Parallel forward

Question

Parallel forward

neverix opened this issue 2 years ago · comments

The model's decoder right now only supports sequential decoding. This is because of the way attn_state is implemented. Parallel ~~generation~~ forward pass can be implemented by setting attn_state to None and handling all cases inside generation code

This would help solve #58

Brett Kuprel · Answer 1 · Fri Jul 15 2022 03:21:03 GMT+0800 (China Standard Time)

I'm not sure what you mean. Are you saying parallel forward over the 256 image tokens? That wouldn't work because each token depends on the previous token. And if you meant parallel over the layers that wouldn't work either since each layer depends on the previous layer's output. Maybe you meant parallel backward?

neverix · Answer 2 · Fri Jul 15 2022 04:19:00 GMT+0800 (China Standard Time)

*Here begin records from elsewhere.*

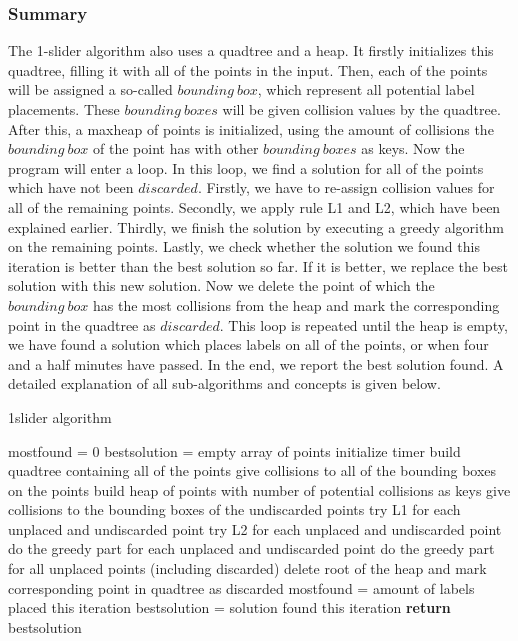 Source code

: \documentclass[crop=false,a4paper,oneside,11pt]{article}
\begin{document}
\subsubsection{Summary}
The 1-slider algorithm also uses a quadtree and a heap. It firstly initializes this quadtree, filling it with all of the points in the input. Then, each of the points will be assigned a so-called $bounding\ box$, which represent all potential label placements. These $bounding \ boxes$ will be given collision values by the quadtree. After this, a maxheap of points is initialized, using the amount of collisions the $bounding \ box$ of the point has with other $bounding \ boxes$ as keys. Now the program will enter a loop. In this loop, we find a solution for all of the points which have not been $discarded$. Firstly, we have to re-assign collision values for all of the remaining points. Secondly, we apply rule L1 and L2, which have been explained earlier. Thirdly, we finish the solution by executing a greedy algorithm on the remaining points. Lastly, we check whether the solution we found this iteration is better than the best solution so far. If it is better, we replace the best solution with this new solution. Now we delete the point of which the $bounding \ box$ has the most collisions from the heap and mark the corresponding point in the quadtree as $discarded$. This loop is repeated until the heap is empty, we have found a solution which places labels on all of the points, or when four and a half minutes have passed. In the end, we report the best solution found. A detailed explanation of all sub-algorithms and concepts is given below. \\
 \begin{algorithm}[H]
\caption{1slider algorithm}
\begin{algorithmic}[1]
\State mostfound = 0
\State bestsolution = empty array of points
\State initialize timer
\State build quadtree containing all of the points
\State give collisions to all of the bounding boxes on the points
\State build heap of points with number of potential collisions as keys
\State give collisions to the bounding boxes of the undiscarded points
\State try L1 for each unplaced and undiscarded point
\State try L2 for each unplaced and undiscarded point
\State do the greedy part for each unplaced and undiscarded point
\State do the greedy part for all unplaced points (including discarded)
\State delete root of the heap and mark corresponding point in quadtree as discarded
\State mostfound = amount of labels placed this iteration
\State bestsolution = solution found this iteration
\EndIf
\EndWhile
\State \textbf{return} bestsolution
\EndProcedure
\end{algorithmic}
\end{algorithm}
\end{document}

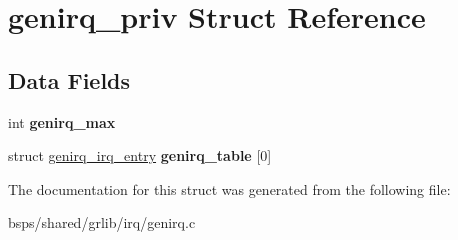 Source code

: \hypertarget{structgenirq__priv}{}\section{genirq\+\_\+priv Struct Reference}
\label{structgenirq__priv}
\subsection*{Data Fields}
\begin{DoxyCompactItemize}
\item 
\mbox{\label{structgenirq__priv_a792ac5c45e2dd510006e0716617d966b}} 
int {\bfseries genirq\+\_\+max}
\item 
\mbox{\label{structgenirq__priv_ab4f1e7be890e292b0d3895814af9532a}} 
struct \mbox{\hyperlink{structgenirq__irq__entry}{genirq\+\_\+irq\+\_\+entry}} {\bfseries genirq\+\_\+table} \mbox{[}0\mbox{]}
\end{DoxyCompactItemize}


The documentation for this struct was generated from the following file\+:\begin{DoxyCompactItemize}
\item 
bsps/shared/grlib/irq/genirq.\+c\end{DoxyCompactItemize}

Right now the code can't just do forward over all tokens because of the caching implementation. It needs to run through every token instead of just masking the attention

Brett Kuprel · Answer 3 · Fri Jul 15 2022 04:43:55 GMT+0800 (China Standard Time)

Oh I see, it would be for if you wanted to do a forward pass over all tokens at once, instead of sampling one after the other.

neverix · Answer 4 · Tue Jul 19 2022 13:16:30 GMT+0800 (China Standard Time)

#80 solves this